As an alternative justification for the policy, the School Committee also contended that the policy was necessary to remedy lingering effects of past discriminatory practices in the Boston school system. In support of this contention, the School Committee offered undisputed statistical evidence of a dismaying achievement gap between, on the one hand black and Hispanic students, and, on the other hand, Asian and, particularly, white students in the Boston public schools. As detailed by Judge Lipez in dissent, the School Committee presented evidence of a "persistent and relatively unchanging gap in achievement in all subject matters which correlated with race: African-American and Hispanic students fared much worse on [standardized] tests than whites … [and] Asians fared worse than whites on language skills achievement."25 There was further evidence that "African-American and Hispanic applicants to [BLS] from private elementary schools do much better in the admission process than their Boston public school counterparts."26
To link this achievement gap to past discrimination, the School Committee offered evidence that a significant cause of the gap was teachers’ lower expectations of minority students. This attitude was said to have developed during the earlier period of purposeful discrimination and to have been perpetuated by teachers remaining in the system.27
The majority found the evidence offered by the School Committee in support of this theory inadequate to the task. In this regard, the majority noted the absence of a systematic study of the Boston school system showing persistent discriminatory attitudes on the part of teachers. In the majority’s view, anecdotal evidence offered by the Superintendent and the Deputy Superintendent could not remedy this deficiency.

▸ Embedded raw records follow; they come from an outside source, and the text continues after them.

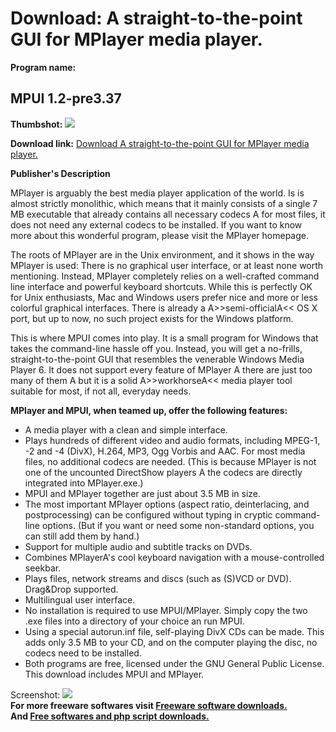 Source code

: # Download: A straight-to-the-point GUI for MPlayer media player.

**Program name:**

## MPUI 1.2-pre3.37

  
**Thumbshot:** ![](http://www.freewarefiles.com/screenshot/mpui_md.gif)   
  
**Download link:** [Download A straight-to-the-point GUI for MPlayer media player.](http://freesoftwares.boysofts.com/MPUI--pre_program_21111.html)  
  


**Publisher's Description**  
  


MPlayer is arguably the best media player application of the world. Is is almost strictly monolithic, which means that it mainly consists of a single 7 MB executable that already contains all necessary codecs A for most files, it does not need any external codecs to be installed. If you want to know more about this wonderful program, please visit the MPlayer homepage. 

The roots of MPlayer are in the Unix environment, and it shows in the way MPlayer is used: There is no graphical user interface, or at least none worth mentioning. Instead, MPlayer completely relies on a well-crafted command line interface and powerful keyboard shortcuts. While this is perfectly OK for Unix enthusiasts, Mac and Windows users prefer nice and more or less colorful graphical interfaces. There is already a A>>semi-officialA<< OS X port, but up to now, no such project exists for the Windows platform.

This is where MPUI comes into play. It is a small program for Windows that takes the command-line hassle off you. Instead, you will get a no-frills, straight-to-the-point GUI that resembles the venerable Windows Media Player 6. It does not support every feature of MPlayer A there are just too many of them A but it is a solid A>>workhorseA<< media player tool suitable for most, if not all, everyday needs.

**MPlayer and MPUI, when teamed up, offer the following features:**

  * A media player with a clean and simple interface. 
  * Plays hundreds of different video and audio formats, including MPEG-1, -2 and -4 (DivX), H.264, MP3, Ogg Vorbis and AAC. For most media files, no additional codecs are needed. (This is because MPlayer is not one of the uncounted DirectShow players A the codecs are directly integrated into MPlayer.exe.) 
  * MPUI and MPlayer together are just about 3.5 MB in size. 
  * The most important MPlayer options (aspect ratio, deinterlacing, and postprocessing) can be configured without typing in cryptic command-line options. (But if you want or need some non-standard options, you can still add them by hand.) 
  * Support for multiple audio and subtitle tracks on DVDs. 
  * Combines MPlayerA's cool keyboard navigation with a mouse-controlled seekbar. 
  * Plays files, network streams and discs (such as (S)VCD or DVD). Drag&Drop supported. 
  * Multilingual user interface. 
  * No installation is required to use MPUI/MPlayer. Simply copy the two .exe files into a directory of your choice an run MPUI. 
  * Using a special autorun.inf file, self-playing DivX CDs can be made. This adds only 3.5 MB to your CD, and on the computer playing the disc, no codecs need to be installed. 
  * Both programs are free, licensed under the GNU General Public License. 
This download includes MPUI and MPlayer. 

  
  
Screenshot: ![](http://www.freewarefiles.com/screenshot/mpui.gif)   
**For more freeware softwares visit [Freeware software downloads.](http://freesoftwares.boysofts.com/)**   
**And [Free softwares and php script downloads.](http://www.boysofts.com/)**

Ultimately, however, the cause of the achievement gap among students in the Boston public school was not the decisive question. The fatal problem, correctly identified by the court, was that the policy was not narrowly tailored to address these alleged instructional deficiencies in the Boston public school system. The School Committee had no evidence to show that the policy would remedy, or would even address, low teacher expectations about the performance of black and Hispanic students.28 Moreover, it appeared from the evidence that the primary beneficiaries of the policy were black and Hispanic students from private and parochial schools, not students in the public school system disadvantaged by allegedly discriminatory teacher attitudes. This poor fit, the court explained, was not surprising, because the policy "was not devised to assuage past harms, but … was simply a way of assuring racial/ethnic balance." Assuring racial/ethnic balance, while an admirable goal, could not be accomplished by a policy that violated the Constitution’s equal protection guarantee.
Wessmann was, in fact, an easy case. Sarah Wessmann could prove that she was denied admission to BLS because the seat that would otherwise have been hers went to another student on the basis of that student’s race or ethnicity. The use of such racial and ethnic quotas has been a questionable practice, as a matter of constitutional law, since at least 1978 when Regents of the University of California v. Bakke29 was decided by the U.S. Supreme Court. If experience is any guide, however, Wessmann does not mean the end of affirmative action at public educational institutions in the First Circuit. It simply means that admission policies will change form. In Texas, following the Hopwood decision, and in California, following the enactment of Proposition 209,30 selective public educational institutions in Texas and California changed their admission criteria from the strictly numerical to more subjective and malleable approaches that are, facially at least, race neutral. The University of Texas began asking its applicants to describe disadvantages they had faced that might "put their achievements into context."31 California’s elite public institutions of higher education tried several new approaches to admission characterized as "comprehensive" and "holistic," including requiring consideration of the quality of the applicant’s high school and evaluation of the applicant’s S.A.T. score in light of the applicant’s history and circumstances.32 Such subjective approaches to admission are much more difficult to challenge as violative of equal protection because, among other things, no student can easily prove that she was denied admission because of a preference in favor of a student of a different race or ethnicity.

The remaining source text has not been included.